History/Hystery – Mona Gazala
History / Hystery by Mona Gazala
Below the Church of the Nativity in Bethlehem, reached by a narrow stairway, there is a small cave that is reputed to be the birthplace of Christ. My mother, who was raised a few miles away in Ramallah, is familiar with the place. The cave has been turned into a chapel, with draperies, candles, icon and other decorations masking the bare rock.
In the basement below Jean Brandt’s gallery, I likewise endeavored to erect a shrine in the dank, broken-windowed cat-piss smelling cinder-blocked and sewer piped storage room. It was a shrine to the female history of my Palestine family and to motherhood in general. The walls were lined with pictures of draped middle-eastern women and images of my mother and grandmother. There were votives burning and a recording of a story from my maternal family’s origin. . .the surname, dating to the 1700’s, originated from the name of the first woman in the family.
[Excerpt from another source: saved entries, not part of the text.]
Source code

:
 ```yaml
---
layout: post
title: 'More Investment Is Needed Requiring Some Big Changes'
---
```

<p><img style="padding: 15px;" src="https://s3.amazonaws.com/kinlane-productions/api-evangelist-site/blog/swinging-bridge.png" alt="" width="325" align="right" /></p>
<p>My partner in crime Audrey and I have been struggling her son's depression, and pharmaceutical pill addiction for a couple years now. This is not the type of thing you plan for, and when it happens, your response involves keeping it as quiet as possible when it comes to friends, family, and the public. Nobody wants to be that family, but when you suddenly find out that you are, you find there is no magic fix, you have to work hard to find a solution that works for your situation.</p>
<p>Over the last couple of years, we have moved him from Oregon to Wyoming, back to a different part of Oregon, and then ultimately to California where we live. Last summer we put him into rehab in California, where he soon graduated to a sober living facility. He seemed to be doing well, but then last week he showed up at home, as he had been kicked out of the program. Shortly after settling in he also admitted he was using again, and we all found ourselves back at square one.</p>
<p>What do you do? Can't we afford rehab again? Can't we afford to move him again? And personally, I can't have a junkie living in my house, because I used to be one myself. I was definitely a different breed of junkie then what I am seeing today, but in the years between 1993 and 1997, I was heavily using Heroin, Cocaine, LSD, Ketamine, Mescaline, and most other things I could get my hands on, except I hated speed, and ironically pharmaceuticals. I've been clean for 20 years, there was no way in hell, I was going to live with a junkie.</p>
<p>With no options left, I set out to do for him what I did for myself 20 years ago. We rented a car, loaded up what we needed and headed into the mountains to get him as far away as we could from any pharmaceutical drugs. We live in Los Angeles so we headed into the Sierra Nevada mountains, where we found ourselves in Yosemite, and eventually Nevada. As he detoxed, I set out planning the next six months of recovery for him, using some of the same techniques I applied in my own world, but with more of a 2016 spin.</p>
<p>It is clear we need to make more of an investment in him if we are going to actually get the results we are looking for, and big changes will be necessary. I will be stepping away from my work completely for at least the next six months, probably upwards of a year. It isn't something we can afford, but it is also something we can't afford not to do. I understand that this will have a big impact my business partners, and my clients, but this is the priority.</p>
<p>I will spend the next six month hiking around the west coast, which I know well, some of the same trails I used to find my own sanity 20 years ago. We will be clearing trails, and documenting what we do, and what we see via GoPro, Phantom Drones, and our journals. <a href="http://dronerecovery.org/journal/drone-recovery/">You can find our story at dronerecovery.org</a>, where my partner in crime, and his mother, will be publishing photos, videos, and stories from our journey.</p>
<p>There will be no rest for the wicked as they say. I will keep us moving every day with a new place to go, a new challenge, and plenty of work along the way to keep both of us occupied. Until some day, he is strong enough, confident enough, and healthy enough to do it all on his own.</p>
One wall of the room was papered with pages ripped from an Arabic-English dictionary, interspersed with pages from Dr. Lamaze’s amusing little book, Painless Childbirth. The word “painless” appeared in other images around the room, like a running gag. And a favorite page of mine on the wall, the title page of part two, features a singular statement that, despite Dr. Lamaze’s best efforts, becomes a rhetorical question: “WHAT IS CHILDBIRTH WITHOUT PAIN?”